LA SECONDE CATARACTE La Grande Cataracte était impressionnante et grandiose. Un monde minéral, sous la forme d'îlots endiguait l'eau salvatrice. Au niveau de Mirgissa, elle révélait sa puissance et splendeur. L'ocre des sables, le noir de la cataracte et le bleu unissant ciel et terre, reproduisaient chaque matin le premier jour de la création. De multiples chenaux agités par de gros tourbillons se frayaient un passage parmi les blocs de granit. Depuis le rocher d'Abousir, elle confirmait sa majesté. Aujourd'hui, la Grande Cataracte n'est plus. Il en est de même pour "le ventre de pierre", prolongement minéral d'environ 100 km vers le sud. Un lac baptisé Nasser s’y est installé. Par respect et devoir de mémoire, nous l'appelons comme beaucoup, lac Nubia. Cet ensemble rocheux a toujours été un verrou de protection. Néanmoins, la première incursion égyptienne se produit vers la fin du IVe millénaire. Un roi de la première dynastie massacre des populations du Groupe A dans la région du Djebel Suleiman. Un bas-relief commémorant cette expédition avait été gravé sur un rocher proche de la Seconde Cataracte. Selon Francis Geus, l'Egypte, soucieuse de contrôler les régions du sud où elle se procure hommes et matières premières, hésite longtemps à passer cette zone difficile. Mais au nord de Bouhen, en face de Ouadi Halfa, les fouilles du Professeur Emery mettent au jour une ville fortifiée avec une fonderie de cuivre datant déjà de l'Ancien Empire. C'est au Moyen-Empire que l'Egypte contrôle le nord de la Seconde Cataracte jusqu'à Semna. Elle y construit des forteresses. En effet, sous Sésostris 1er ( 1964-1919 av. notre ère), les forts de Bouhen et de Kor (sur la rive gauche du Nil en aval de la Seconde Cataracte) sont probablement des unités économiques. L'emplacement de Kor au sortir des rapides de la Grande Cataracte est un poste avancé gérant l'envoi des cargaisons vers l'Egypte. Son successeur, Amenemhat II (1919-1881 av. notre ère) fait construire, en amont des rapides, la forteresse de Mirgissa, contrepoint de celle de Kor. Elle contrôle la navigation des bateaux en provenance du sud. Durant la Seconde Période Intermédiaire, elle est occupée par une garnison Kerma puis au Nouvel Empire, à nouveau, par les Egyptiens. Un cimetière d'enfants de l'époque napatéenne et les vestiges d'un bâtiment chrétien suggèrent une continuité d’occupation.
|
View over the Second cataract of the Nile before its immersion, taken from the Abu-Sir rock (Photo Rex Keating 1960) / Vue sur la Seconde cataracte du Nil avant son immersion, depuis le rocher d'Abou-Sir (Photo Rex Keating 1960)

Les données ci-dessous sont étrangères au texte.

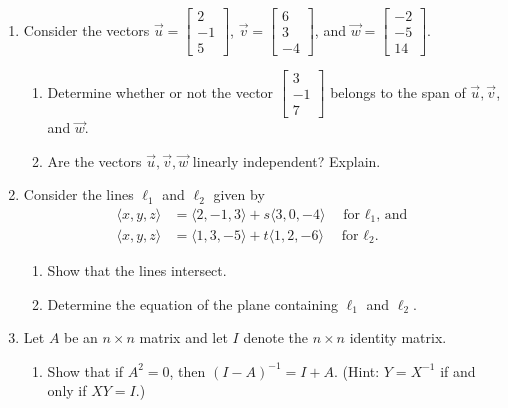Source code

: \documentclass[12pt]{article}
\newcommand{\points}[1]{\marginpar{\hspace{24pt}[#1]}}
\newcommand{\bbm}{\begin{bmatrix}}
\newcommand{\ebm}{\end{bmatrix}}
\begin{document}
\begin{enumerate}
\newpage

\item Consider the vectors $\vec{u} = \bbm 2\\-1\\5\ebm$, $\vec{v} = \bbm 6\\3\\-4\ebm$, and $\vec{w} = \bbm -2\\-5\\14\ebm$.
\begin{enumerate}
 \item Determine whether or not the vector $\bbm 3\\-1\\7\ebm$ belongs to the span of $\vec{u}, \vec{v}$, and $\vec{w}$. \points{6}

\vspace{5.5in}

 \item Are the vectors $\vec{u}, \vec{v}, \vec{w}$ linearly independent? Explain. \points{3}
\end{enumerate}

\newpage

\item Consider the lines $\ell_1$ and $\ell_2$ given by
\begin{align*}
 \langle x,y,z\rangle &= \langle 2, -1, 3\rangle + s\langle 3, 0, -4\rangle \quad \text{for $\ell_1$, and}\\
 \langle x,y,z\rangle & = \langle 1, 3, -5\rangle + t\langle 1, 2, -6\rangle \quad \text{for $\ell_2$.}
\end{align*}
\begin{enumerate}
 \item Show that the lines intersect. \points{4}

\vspace{3.5in}

 \item Determine the equation of the plane containing $\ell_1$ and $\ell_2$. \points{4}
\end{enumerate}

\newpage


 \item Let $A$ be an $n\times n$ matrix and let $I$ denote the $n\times n$ identity matrix.
\begin{enumerate}
 \item Show that if $A^2=0$, then $(I-A)^{-1} = I+A$. \points{2} (Hint: $Y=X^{-1}$ if and only if $XY=I$.)

\vspace{2in}


\end{enumerate}
\end{enumerate}
\end{document}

Granitic rip-rap of the Great cataract (Second cataract or belly stone) blocking the flow of the Nile (Photo R. Keating 1960) / Enrochements de la Grande cataracte (Seconde cataracte ou Ventre de Pierre) barrant le cours du Nil (Photo R. Keating 1960)

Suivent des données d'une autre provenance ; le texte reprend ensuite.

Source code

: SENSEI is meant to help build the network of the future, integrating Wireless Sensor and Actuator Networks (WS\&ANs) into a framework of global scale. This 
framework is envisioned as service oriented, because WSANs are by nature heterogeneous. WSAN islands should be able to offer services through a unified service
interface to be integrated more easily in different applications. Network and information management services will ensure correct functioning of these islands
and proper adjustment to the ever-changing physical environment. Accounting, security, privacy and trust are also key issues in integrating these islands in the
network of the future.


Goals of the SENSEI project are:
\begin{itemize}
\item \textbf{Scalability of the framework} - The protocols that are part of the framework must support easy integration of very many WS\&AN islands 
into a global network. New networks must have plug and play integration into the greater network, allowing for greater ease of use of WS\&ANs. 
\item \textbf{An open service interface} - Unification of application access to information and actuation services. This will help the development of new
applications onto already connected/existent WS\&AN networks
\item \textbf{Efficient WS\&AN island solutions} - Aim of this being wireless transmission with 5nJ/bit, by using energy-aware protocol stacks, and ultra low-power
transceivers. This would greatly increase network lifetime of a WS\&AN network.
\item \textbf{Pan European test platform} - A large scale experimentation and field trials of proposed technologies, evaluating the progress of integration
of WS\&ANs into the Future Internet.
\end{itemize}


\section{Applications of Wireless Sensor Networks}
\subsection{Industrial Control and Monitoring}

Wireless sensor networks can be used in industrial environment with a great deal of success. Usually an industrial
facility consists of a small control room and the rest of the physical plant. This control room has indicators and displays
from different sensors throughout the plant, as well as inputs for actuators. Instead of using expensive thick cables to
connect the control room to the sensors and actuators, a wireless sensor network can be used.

Looking south across the Second cataract through the main fortified gateway of the Shelfak fortress (Photo R. Keating 1960) / Vue de la Seconde cataracte en direction du sud depuis l'entrée principale fortifiée de la forteresse de Shelfak (Photo R. Keating 1960)
Barrier of granitic islands blocking the flow of the Nile between the ruins of the fortresses of Semna East and Semna West (Photo R. Keating 1960) / Barrière d'ilôts granitiques barrant le cours du Nil entre les vestiges des forteresses de Semna Est et de Semna Ouest (Photo R. Keating 1960)
The fortress of Bouhen was situated on the western side of the Second cataract of the Nile (Photo R. Keating 1960) / La forteresse de Bouhen était située sur la rive occidentale du Nil au niveau de la Seconde cataracte (Photo R. Keating 1960)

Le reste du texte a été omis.